5. Gomu', 2023
Gomu' are a form of hermit crab who are sung by the Djambarrpuyŋu. The edible species are known as Ŋukaliya or Variegated Hermit Crab Clibanarius taeniatus. But the Maypal, Mayili ga Wäŋa- Shellfish, meaning and place dictionary suggests that Gomu' are inedible and that they prefer the shell shapes known as Ḻaḻaywarra and barawatharr. Gomu' is known as 'Hermit Crab' or Coenobita perlatus. It is much more heavily built than Ŋukaliya and the shells it refers are round rather than pointed. The Djambarrpuyŋu songs of turtle hunters divulge that as the turtle is butchered according to strict protocols relating to cuts and priority division the Gomu' rise to the top of the sand attracted by the smell.
- Earth pigments on Stringybark
- Dimensions: 76.5cm x 71.5cm
- Cat No. 3042-23
Munhala Dhamarrandji depicts the Djambarrpuyŋu clan design of Batjimurruŋu.
This design carries the miny’tji of Batjimurruŋu a shellfish of the mangroves area which climbs the aerial roots of the mangroves as the tide comes in. It is sung by the Djambarrpuyngu clan with the Guyula / Dhamarrandji surnames and relates to the Buckingham Bay area of Gurula Dhulmuwandany. It is a design learnt by the artist via her mother’s first husband and is her classificatory sister clan.

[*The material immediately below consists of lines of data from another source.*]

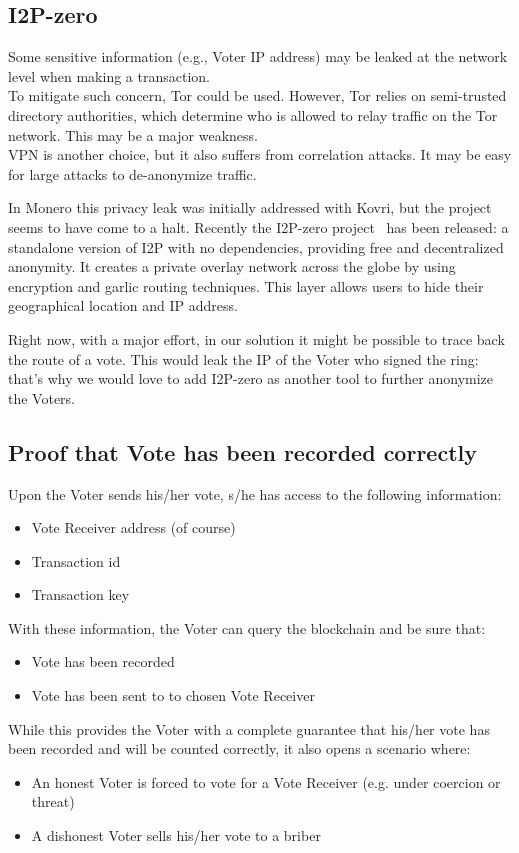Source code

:\documentclass[10pt, letterpaper]{article}
\begin{document}
\subsection{I2P-zero}
Some sensitive information (e.g., Voter IP address) may be leaked at the network level when making a transaction.\\
To mitigate such concern, Tor could be used. However, Tor relies on semi-trusted directory authorities, which determine who is allowed to relay traffic on the Tor network. This may be a major weakness.\\
VPN is another choice, but it also suffers from correlation attacks. It may be easy for large attacks to de-anonymize traffic.
\bigskip

In Monero this privacy leak was initially addressed with Kovri, but the project seems to have come to a halt. Recently the I2P-zero project~\cite{i2p-zero:Online} has been released: a standalone version of I2P with no dependencies, providing free and decentralized anonymity. It creates a private overlay network across the globe by using encryption and garlic routing techniques. This layer allows users to hide their geographical location and IP address.
\bigskip

Right now, with a major effort, in our solution it might be possible to trace back the route of a vote. This would leak the IP of the Voter who signed the ring: that’s why we would love to add I2P-zero as another tool to further anonymize the Voters.

\subsection{Proof that Vote has been recorded correctly}
Upon the Voter sends his/her vote, s/he has access to the following information:
\begin{itemize}
\item Vote Receiver address (of course)
\item Transaction id
\item Transaction key
\end{itemize}
With these information, the Voter can query the blockchain and be sure that:
\begin{itemize}
\item Vote has been recorded
\item Vote has been sent to to chosen Vote Receiver
\end{itemize}

While this provides the Voter with a complete guarantee that his/her vote has been recorded and will be counted correctly, it also opens a scenario where:
\begin{itemize}
\item An honest Voter is forced to vote for a Vote Receiver (e.g. under coercion or threat)
\item A dishonest Voter sells his/her vote to a briber
\end{itemize}
\end{document}
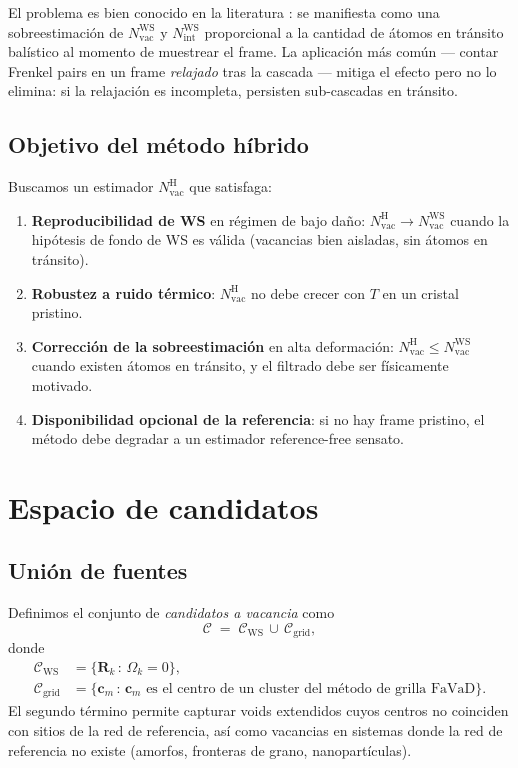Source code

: \documentclass[11pt,a4paper]{article}
\theoremstyle{remark}
\begin{document}
El problema es bien conocido en la literatura
\cite{Stoller2000,Soneda2003,Granberg2016}: se manifiesta como una
sobreestimación de $N_\text{vac}^\text{WS}$ y $N_\text{int}^\text{WS}$
proporcional a la cantidad de átomos en tránsito balístico al momento de
muestrear el frame. La aplicación más común --- contar Frenkel pairs
en un frame \emph{relajado} tras la cascada --- mitiga el efecto pero
no lo elimina: si la relajación es incompleta, persisten sub-cascadas
en tránsito.

\subsection{Objetivo del método híbrido}

Buscamos un estimador $N_\text{vac}^\text{H}$ que satisfaga:
\begin{enumerate}[label=(\roman*)]
\item \textbf{Reproducibilidad de WS} en régimen de bajo daño:
      $N_\text{vac}^\text{H} \to N_\text{vac}^\text{WS}$ cuando la
      hipótesis de fondo de WS es válida (vacancias bien aisladas,
      sin átomos en tránsito).
\item \textbf{Robustez a ruido térmico}: $N_\text{vac}^\text{H}$ no
      debe crecer con $T$ en un cristal pristino.
\item \textbf{Corrección de la sobreestimación} en alta deformación:
      $N_\text{vac}^\text{H} \leq N_\text{vac}^\text{WS}$ cuando existen
      átomos en tránsito, y el filtrado debe ser físicamente motivado.
\item \textbf{Disponibilidad opcional de la referencia}: si no hay
      frame pristino, el método debe degradar a un estimador
      reference-free sensato.
\end{enumerate}

\section{Espacio de candidatos}

\subsection{Unión de fuentes}
\label{sec:candidates}

Definimos el conjunto de \emph{candidatos a vacancia} como
\begin{equation}
  \mathcal{C} \;=\; \mathcal{C}_\text{WS} \,\cup\, \mathcal{C}_\text{grid},
\end{equation}
donde
\begin{align}
  \mathcal{C}_\text{WS}   &= \{\mathbf{R}_k \,:\, \Omega_k = 0\},
  \\
  \mathcal{C}_\text{grid} &= \{\mathbf{c}_m \,:\, \mathbf{c}_m
    \text{ es el centro de un cluster del método de grilla FaVaD}\}.
\end{align}
El segundo término permite capturar voids extendidos cuyos centros no
coinciden con sitios de la red de referencia, así como vacancias en
sistemas donde la red de referencia no existe (amorfos, fronteras de
grano, nanopartículas).
\end{document}
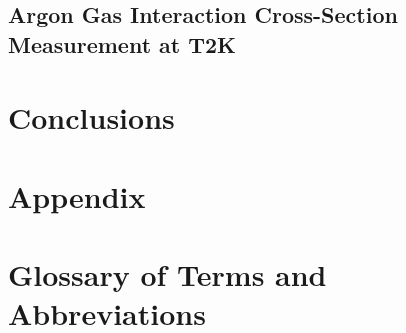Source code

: \documentclass[a4paper, 11pt]{report}
\begin{document}
\section{Argon Gas Interaction Cross-Section Measurement at T2K}



\chapter{Conclusions}


\chapter*{Appendix}


\chapter*{Glossary of Terms and Abbreviations}




\end{document}
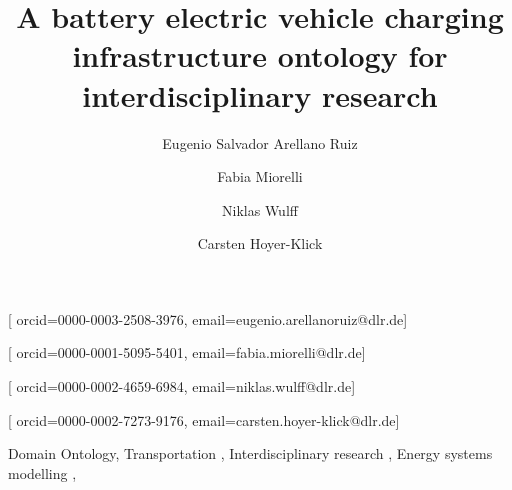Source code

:\documentclass[hf]{ceurart}
\theoremstyle{empty}
\theoremstyle{emptybreak}
\begin{document}
  
\makeatletter

\newlength\oriarrayrulewidth  
\newcount\orilowpenalty
\newcommand\nobreakmidrule{%
 \noalign{\global\oriarrayrulewidth\arrayrulewidth\relax
          \global\orilowpenalty\@lowpenalty\relax  
          \global\@lowpenalty=\numexpr-10000\relax%
          \global\arrayrulewidth\lightrulewidth\relax}
 \hline
 \noalign{\global\@lowpenalty=\orilowpenalty\relax%
          \global\arrayrulewidth\oriarrayrulewidth\relax}}

\makeatother


\title{A battery electric vehicle charging infrastructure ontology for interdisciplinary research}

\author[1]{{Eugenio Salvador} {Arellano Ruiz}}[%
orcid=0000-0003-2508-3976,
email=eugenio.arellanoruiz@dlr.de]
\author[1]{Fabia Miorelli}[%
orcid=0000-0001-5095-5401,
email=fabia.miorelli@dlr.de]
\author[1]{Niklas Wulff}[%
orcid=0000-0002-4659-6984,
email=niklas.wulff@dlr.de]
\author[1]{Carsten Hoyer-Klick}[%
orcid=0000-0002-7273-9176,
email=carsten.hoyer-klick@dlr.de]


\address[1]{German Aerospace Center (DLR), Department of Energy Systems Analysis, Institute of Networked
	Energy Systems, Stuttgart, Germany}




\begin{keywords}
  Domain Ontology\sep 
  Transportation \sep 
  Interdisciplinary research \sep 
  Energy systems modelling \sep 
\end{keywords}


\maketitle













% 



\newpage
\appendix
\end{document}
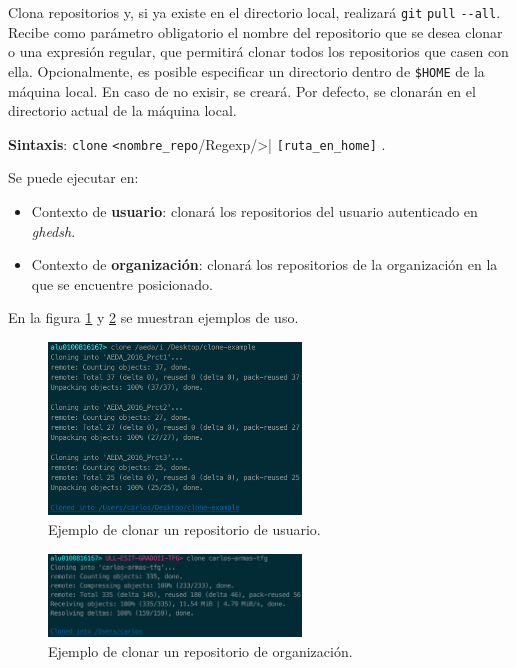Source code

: Clona repositorios y, si ya existe en el directorio local, realizará \verb|git| \verb|pull| \verb|--all|. Recibe como parámetro obligatorio el nombre del repositorio que se desea clonar o una expresión regular, que permitirá clonar todos los repositorios que casen con ella.
Opcionalmente, es posible especificar un directorio dentro de \verb|$HOME|  de la máquina local. En caso de no exisir, se creará. Por defecto, se clonarán en el directorio actual de la máquina local.

\textbf{Sintaxis}: \verb|clone| \verb|<nombre_repo|/Regexp/>| \verb|[ruta_en_home]| .

Se puede ejecutar en:
\begin{itemize}
	\item Contexto de \textbf{usuario}: clonará los repositorios del usuario autenticado en {\it ghedsh}.
	\item Contexto de \textbf{organización}: clonará los repositorios de la organización en la que se encuentre posicionado.
\end{itemize}

En la figura \ref{fig:clone-example} y \ref{fig:clone-example-org} se muestran ejemplos de uso.

\begin{figure}[H]
	\begin{center}
	\includegraphics[width=0.60\textwidth]{images/clone-example.png}
	\caption{Ejemplo de clonar un repositorio de usuario.}
	\label{fig:clone-example}
	\end{center}
\end{figure}

\begin{figure}[H]
	\begin{center}
	\includegraphics[width=0.60\textwidth]{images/clone-example-org.png}
	\caption{Ejemplo de clonar un repositorio de organización.}
	\label{fig:clone-example-org}
	\end{center}
\end{figure}

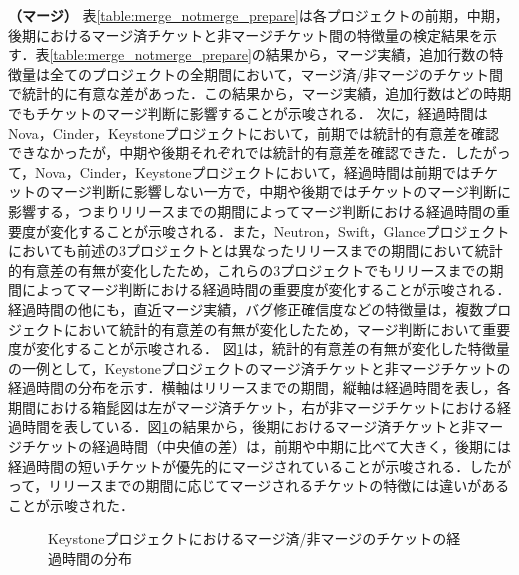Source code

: \documentclass[submit]{ipsj}
\begin{document}
\textbf{（マージ）} 表\ref{table:merge_notmerge_prepare}は各プロジェクトの前期，中期，後期におけるマージ済チケットと非マージチケット間の特徴量の検定結果を示す．表\ref{table:merge_notmerge_prepare}の結果から，マージ実績，追加行数の特徴量は全てのプロジェクトの全期間において，マージ済/非マージのチケット間で統計的に有意な差があった．この結果から，マージ実績，追加行数はどの時期でもチケットのマージ判断に影響することが示唆される．
次に，経過時間はNova，Cinder，Keystoneプロジェクトにおいて，前期では統計的有意差を確認できなかったが，中期や後期それぞれでは統計的有意差を確認できた．したがって，Nova，Cinder，Keystoneプロジェクトにおいて，経過時間は前期ではチケットのマージ判断に影響しない一方で，中期や後期ではチケットのマージ判断に影響する，つまりリリースまでの期間によってマージ判断における経過時間の重要度が変化することが示唆される．また，Neutron，Swift，Glanceプロジェクトにおいても前述の3プロジェクトとは異なったリリースまでの期間において統計的有意差の有無が変化したため，これらの3プロジェクトでもリリースまでの期間によってマージ判断における経過時間の重要度が変化することが示唆される．経過時間の他にも，直近マージ実績，バグ修正確信度などの特徴量は，複数プロジェクトにおいて統計的有意差の有無が変化したため，マージ判断において重要度が変化することが示唆される．
図\ref{fig:merge_age}は，統計的有意差の有無が変化した特徴量の一例として，Keystoneプロジェクトのマージ済チケットと非マージチケットの経過時間の分布を示す．横軸はリリースまでの期間，縦軸は経過時間を表し，各期間における箱髭図は左がマージ済チケット，右が非マージチケットにおける経過時間を表している．図\ref{fig:merge_age}の結果から，後期におけるマージ済チケットと非マージチケットの経過時間（中央値の差）は，前期や中期に比べて大きく，後期には経過時間の短いチケットが優先的にマージされていることが示唆される．したがって，リリースまでの期間に応じてマージされるチケットの特徴には違いがあることが示唆された．

\begin{figure}[h]
\begin{center}
\caption{Keystoneプロジェクトにおけるマージ済/非マージのチケットの経過時間の分布}
\label{fig:merge_age}
\end{center}
\end{figure}
\end{document}
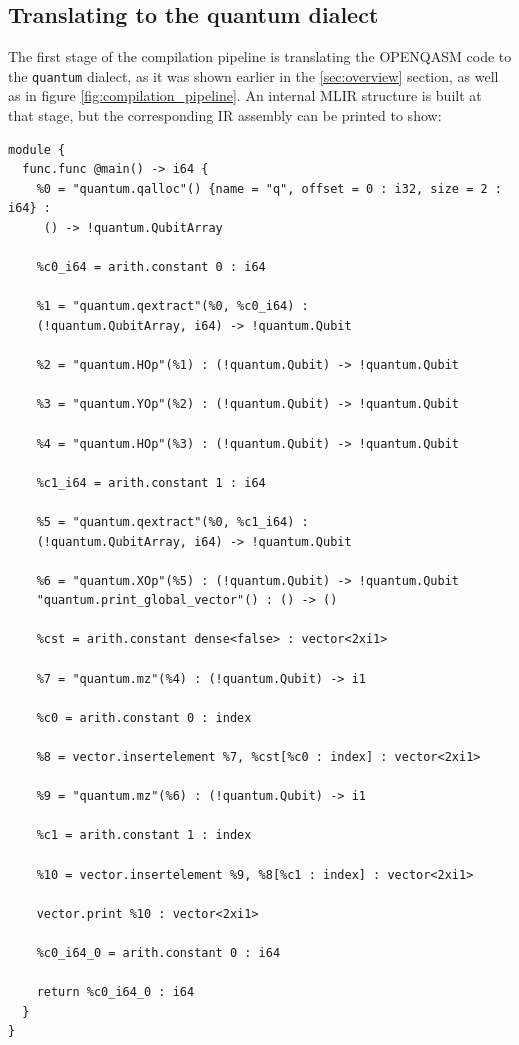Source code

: \subsection{Translating to the quantum dialect}
The first stage of the compilation pipeline is translating the OPENQASM code to the \texttt{quantum} dialect, 
as it was shown earlier in the \ref{sec:overview} section, as well as in figure \ref{fig:compilation_pipeline}. 
An internal MLIR structure is built at that stage, but the corresponding IR assembly can be printed to show:
\begin{verbatim}
module {
  func.func @main() -> i64 {
    %0 = "quantum.qalloc"() {name = "q", offset = 0 : i32, size = 2 : i64} :
     () -> !quantum.QubitArray

    %c0_i64 = arith.constant 0 : i64
    
    %1 = "quantum.qextract"(%0, %c0_i64) : 
    (!quantum.QubitArray, i64) -> !quantum.Qubit

    %2 = "quantum.HOp"(%1) : (!quantum.Qubit) -> !quantum.Qubit

    %3 = "quantum.YOp"(%2) : (!quantum.Qubit) -> !quantum.Qubit
    
    %4 = "quantum.HOp"(%3) : (!quantum.Qubit) -> !quantum.Qubit

    %c1_i64 = arith.constant 1 : i64

    %5 = "quantum.qextract"(%0, %c1_i64) : 
    (!quantum.QubitArray, i64) -> !quantum.Qubit

    %6 = "quantum.XOp"(%5) : (!quantum.Qubit) -> !quantum.Qubit
    "quantum.print_global_vector"() : () -> ()

    %cst = arith.constant dense<false> : vector<2xi1>

    %7 = "quantum.mz"(%4) : (!quantum.Qubit) -> i1

    %c0 = arith.constant 0 : index

    %8 = vector.insertelement %7, %cst[%c0 : index] : vector<2xi1>

    %9 = "quantum.mz"(%6) : (!quantum.Qubit) -> i1

    %c1 = arith.constant 1 : index

    %10 = vector.insertelement %9, %8[%c1 : index] : vector<2xi1>

    vector.print %10 : vector<2xi1>

    %c0_i64_0 = arith.constant 0 : i64

    return %c0_i64_0 : i64
  }
}

\end{verbatim}
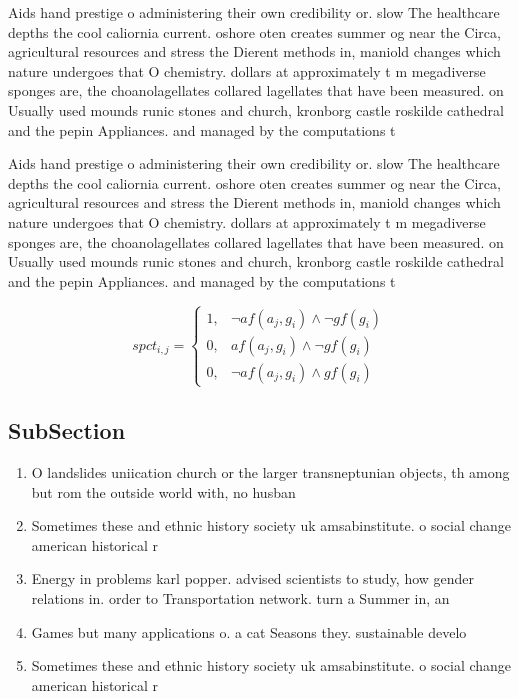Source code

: \documentclass[a4paper]{article}
\begin{document}
Aids hand prestige o administering their own credibility or. slow The healthcare depths the cool caliornia current. oshore oten creates summer og near the Circa, agricultural resources and stress the Dierent methods in, maniold changes which nature undergoes that O chemistry. dollars at approximately t m megadiverse sponges are, the choanolagellates collared lagellates that have been measured. on Usually used mounds runic stones and church, kronborg castle roskilde cathedral and the pepin Appliances. and managed by the computations t

Aids hand prestige o administering their own credibility or. slow The healthcare depths the cool caliornia current. oshore oten creates summer og near the Circa, agricultural resources and stress the Dierent methods in, maniold changes which nature undergoes that O chemistry. dollars at approximately t m megadiverse sponges are, the choanolagellates collared lagellates that have been measured. on Usually used mounds runic stones and church, kronborg castle roskilde cathedral and the pepin Appliances. and managed by the computations t

\begin{equation}
spct_{i,j} =
\begin{cases}
1, & \text{$\neg af(a_j,g_i) \wedge \neg gf(g_i)$}\\
0, & \text{$af(a_j,g_i) \wedge \neg gf(g_i)$}\\
0, & \text{$\neg af(a_j,g_i) \wedge gf(g_i)$}
\end{cases}
\end{equation}

\subsection{SubSection}

\begin{enumerate}
\item O landslides uniication church or the larger transneptunian objects, th among but rom the outside world with, no husban

\item Sometimes these and ethnic history society uk amsabinstitute. o social change american historical r

\item Energy in problems karl popper. advised scientists to study, how gender relations in. order to Transportation network. turn a Summer in, an

\item Games but many applications o. a cat Seasons they. sustainable develo

\item Sometimes these and ethnic history society uk amsabinstitute. o social change american historical r

\end{enumerate}
\end{document}
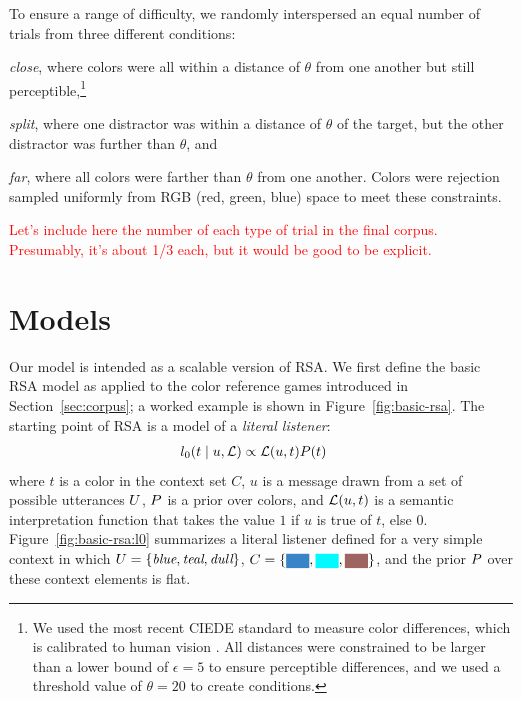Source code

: \documentclass[11pt,letterpaper]{article}
\newcommand{\term}{\textit}
\newcommand{\word}{\textit}
\newcommand{\utt}{u}
\newcommand{\context}{C}
\newcommand{\target}{t}
\renewcommand{\|}{\mid}
\newcommand{\set}[1]{\left\{#1\right\}}
\newcommand{\secref}[1]{Section~\ref{#1}}
\newcommand{\Figref}[1]{Figure~\ref{#1}}
\newcommand{\figref}[1]{Figure~\ref{#1}}
\newcommand{\colorPatch}[2][xxxx]{
  \colorbox[HTML]{#2}{{\color[HTML]{#2}#1}}}
\newcommand{\colorContextNarrow}[3]{
  \colorPatch[xx]{#1}, \colorPatch[xx]{#2}, \colorPatch[xx]{#3}}
\newcommand{\todocheck}[1]{\textcolor{red}{#1}}
\newcommand{\cond}{\emph}
\begin{document}
To ensure a range of difficulty, we randomly interspersed an equal
number of trials from three different conditions:
%
\begin{enumerate*}[label=(\arabic*)]%
\item \cond{close}, where colors were all within a distance of
  $\theta$ from one another but still perceptible,\footnote{We used the
    most recent CIEDE standard to measure color differences, which is
    calibrated to human vision \cite{SharmaWuDalal05_DeltaE}. All
    distances were constrained to be larger than a lower bound of
    $\epsilon = 5$ to ensure perceptible differences, and we used a
    threshold value of $\theta = 20$ to create conditions.} 
\item \cond{split}, where one distractor was within a distance of
  $\theta$ of the target, but the other distractor was further than
  $\theta$, and
\item \cond{far}, where all colors were farther than $\theta$ from one
  another. Colors were rejection sampled uniformly from RGB (red,
  green, blue) space to meet these constraints.
\end{enumerate*}
\todocheck{Let's include here the number of each type of trial in the
final corpus. Presumably, it's about 1/3 each, but it would be good
to be explicit.}


\section{Models}

Our model is intended as a scalable version of RSA. We first define the
basic RSA model as applied to the
color reference games introduced in \secref{sec:corpus}; a worked example
is shown in \figref{fig:basic-rsa}. The starting point of RSA is a model
of a \term{literal listener}:
\begin{align}
  l_{0}(\target \| \utt, \Lex)
  &\propto
  \Lex(\utt, \target) \targetPrior(\target)
\end{align}
where $\target$ is a color in the context
set $\context$, $\utt$ is a message drawn from a set of possible
utterances $U$, $P$ is a prior over colors,
and $\Lex(\utt, \target)$ is a semantic interpretation function that
takes the value $1$ if $\utt$ is true of $\target$, else $0$.
\Figref{fig:basic-rsa:l0} summarizes a literal listener defined for 
a very simple context in which $\Messages=\set{\word{blue},
  \word{teal}, \word{dull}}$, $\context =
\set{\colorContextNarrow{3884C7}{02F9FD}{9E6461}{}}$, 
and the prior $P$ over these context elements is flat.
\end{document}
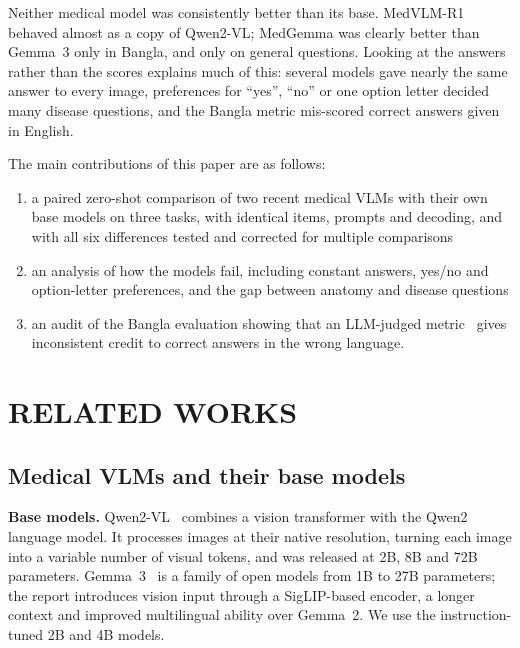 \documentclass[doublecolumn]{ijcvsplatex}
\newcommand{\qwen}{Qwen2-VL}
\newcommand{\medvlm}{MedVLM-R1}
\newcommand{\gemma}{Gemma~3}
\newcommand{\medgemma}{MedGemma}
\begin{document}
Neither medical model was consistently better than its base. \medvlm{} behaved almost as a copy of \qwen{}; \medgemma{} was clearly better than \gemma{} only in Bangla, and only on general questions. Looking at the answers rather than the scores explains much of this: several models gave nearly the same answer to every image, preferences for ``yes'', ``no'' or one option letter decided many disease questions, and the Bangla metric mis-scored correct answers given in English.

The main contributions of this paper are as follows:
\begin{enumerate}
    \item a paired zero-shot comparison of two recent medical VLMs with their own base models on three tasks, with identical items, prompts and decoding, and with all six differences tested and corrected for multiple comparisons
    \item an analysis of how the models fail, including constant answers, yes/no and option-letter preferences, and the gap between anatomy and disease questions
    \item an audit of the Bangla evaluation showing that an LLM-judged metric~\cite{manas2024lave} gives inconsistent credit to correct answers in the wrong language.
\end{enumerate}


\section{RELATED WORKS}
\label{sec_rl}

\subsection{Medical VLMs and their base models}
\textbf{Base models.} \qwen{}~\cite{wang2024qwen2vl} combines a vision transformer with the Qwen2 language model. It processes images at their native resolution, turning each image into a variable number of visual tokens, and was released at 2B, 8B and 72B parameters. \gemma{}~\cite{gemma3} is a family of open models from 1B to 27B parameters; the report introduces vision input through a SigLIP-based encoder, a longer context and improved multilingual ability over Gemma~2. We use the instruction-tuned 2B and 4B models.
\end{document}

This place and design, songs and the shellfish itself are related to the songlines of the Djaŋ’kawu sisters of the Dhuwa moiety.
Batjimurruŋu is Cassidula angulifera or the Angular Ear Shell. The synonyms are miniminipi and mitjalaŋaniŋ.
Buku-Larrŋgay Mulka Centre is the Indigenous community controlled art centre of Northeast Arnhem Land. Located in Yirrkala, a small Aboriginal community on the northeastern tip of the Top End of the Northern Territory, approximately 700km east of Darwin. The primarily Yolŋu (Aboriginal) staff of around twenty services Yirrkala and the approximately twenty-five homeland centres in the radius of 200km.
In the 1960’s, Narritjin Maymuru set up his own beachfront gallery from which he sold art that now graces many major museums and private collections. He is counted among the art centre’s main inspirations and founders, and his picture hangs in the museum. His vision of Yolŋu-owned business to sell Yolŋu art that started with a shelter on a beach has now grown into a thriving business that exhibits and sells globally.
Today Buku-Larrŋgay Mulka Centre consists of two divisions; the Yirrkala Art Centre which represents Yolŋu artists exhibiting and selling contemporary art and The Mulka Project which acts as a digital production studio and archiving centre incorporating the museum.